Originally settled by European pirates and slave traders, unsurprisingly the place prospered and became a picturesque fishing village, famous for its unique combination of rustic charm, incredible beauty and sophisticated boutiques and restaurants.
The main reason people flock here though, is those 23 beaches. Each beach and its surrounding suburb is quite distinct from another, in terms of size, facilities, crowd and overall vibe. So you can either pick your favourite, and stick to it, or if you’re the energetic and outdoorsy type, you can walk to several different beaches in a day.
One of the best, in my opinion, and the place we spent most of our time is Ferradura. The place we called home is a cove with calm waters and is a favourite of families and fans of water sports. Besides the tranquility, the beach also offers a range of kiosks on one side, serving cocktails, oysters and a range of freshly cooked meals including shrimp patties, fish fingers and sea bass stew with coconut milk and palm oil.
That was an absolute pleasure. We ordered our food an drinks from the pop-up restaurant and bar, and it was all delivered, cooked to perfection and placed on a table set up for us in the sand. But if you don’t feel like eating a full meal on the beach, there are constant vendors selling a range of warm, delicious bite-sized pies, so you’re never going to go hungry.

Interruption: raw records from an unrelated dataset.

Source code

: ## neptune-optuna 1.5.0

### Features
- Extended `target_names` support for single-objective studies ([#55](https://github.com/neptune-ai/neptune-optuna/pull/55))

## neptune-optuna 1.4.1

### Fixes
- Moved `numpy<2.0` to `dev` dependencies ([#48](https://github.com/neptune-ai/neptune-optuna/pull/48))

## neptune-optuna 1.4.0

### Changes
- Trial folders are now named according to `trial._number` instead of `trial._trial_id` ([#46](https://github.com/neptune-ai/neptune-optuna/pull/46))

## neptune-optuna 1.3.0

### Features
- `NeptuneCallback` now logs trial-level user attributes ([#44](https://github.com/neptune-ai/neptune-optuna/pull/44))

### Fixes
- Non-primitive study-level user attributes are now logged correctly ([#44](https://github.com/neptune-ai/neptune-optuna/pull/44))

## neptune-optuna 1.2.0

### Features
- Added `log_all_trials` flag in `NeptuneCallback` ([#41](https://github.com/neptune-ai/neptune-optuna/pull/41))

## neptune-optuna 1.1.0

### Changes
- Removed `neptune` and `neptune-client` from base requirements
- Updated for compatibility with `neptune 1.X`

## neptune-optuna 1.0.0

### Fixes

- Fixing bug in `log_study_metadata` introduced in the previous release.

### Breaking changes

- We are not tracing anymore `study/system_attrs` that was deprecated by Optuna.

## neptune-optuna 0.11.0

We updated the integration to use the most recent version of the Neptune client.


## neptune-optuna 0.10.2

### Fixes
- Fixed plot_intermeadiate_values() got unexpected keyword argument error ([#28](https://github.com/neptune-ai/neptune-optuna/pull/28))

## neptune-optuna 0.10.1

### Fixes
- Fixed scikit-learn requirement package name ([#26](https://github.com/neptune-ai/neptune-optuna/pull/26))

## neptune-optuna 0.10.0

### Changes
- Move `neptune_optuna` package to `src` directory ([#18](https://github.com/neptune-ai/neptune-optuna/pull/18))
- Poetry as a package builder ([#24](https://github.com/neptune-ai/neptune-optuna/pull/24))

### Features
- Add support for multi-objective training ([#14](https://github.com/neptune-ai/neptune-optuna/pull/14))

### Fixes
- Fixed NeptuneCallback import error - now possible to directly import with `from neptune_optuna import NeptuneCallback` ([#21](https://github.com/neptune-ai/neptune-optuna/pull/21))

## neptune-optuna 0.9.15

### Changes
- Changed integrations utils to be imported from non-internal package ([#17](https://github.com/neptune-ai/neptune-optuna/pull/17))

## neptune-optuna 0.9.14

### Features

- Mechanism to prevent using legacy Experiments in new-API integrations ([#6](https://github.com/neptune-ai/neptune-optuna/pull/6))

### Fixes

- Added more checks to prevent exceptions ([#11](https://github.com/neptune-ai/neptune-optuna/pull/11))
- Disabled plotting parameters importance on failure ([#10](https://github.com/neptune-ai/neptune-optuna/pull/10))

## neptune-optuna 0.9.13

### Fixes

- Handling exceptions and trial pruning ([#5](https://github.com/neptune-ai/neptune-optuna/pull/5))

Our absolute favourite spot for lunch, however, turned out to be at Rocka restaurant, looking out over Brava Beach, a couple of bays over. A funky upmarket beach shack, we spent one entire afternoon there, enjoying seafood and bubbly alongside the beach club and people bronzing themselves on a thin sliver of sand above high tide.
When we’d had enough of the beach, the stylish Insolito boutique hotel back in Ferradura became our base for sundowners, with the DJ creating a great chilled lounge vibe. Then we would inevitably move up to the restaurant deck, also overlooking the ocean for top quality dinner dishes and a great selection of wine.
In the evenings, when we felt like a bit more action we caught a taxi over to the central waterfront and fishermen’s village, peppered with colourful boats. At dinnertime, the traditional address of restaurants is Rua das Pedras and its Orla Bardot, a beautiful stretch that leads to Praia dos Ossos, the birthplace of the town of Búzios. It gets very lively in the evening as people fill the pavement bars,cafes and clubs whilst families take long, slow walks through the village. Some of the best pizza we’ve ever had can be found at the ever popular Lorenzo Pizzeria & Cantina and another of our absolute favourite seaside places was BarDoZee, a stylish whitewashed restaurant with exquisite food and laid back vibe.
Buzios really is an amazing beach holiday that can be a s chilled or busy as you like. So if you find yourself in this part of Brazil, you’d do very well to stop and spend a few days sunning yourself and soaking up the party vibe at night.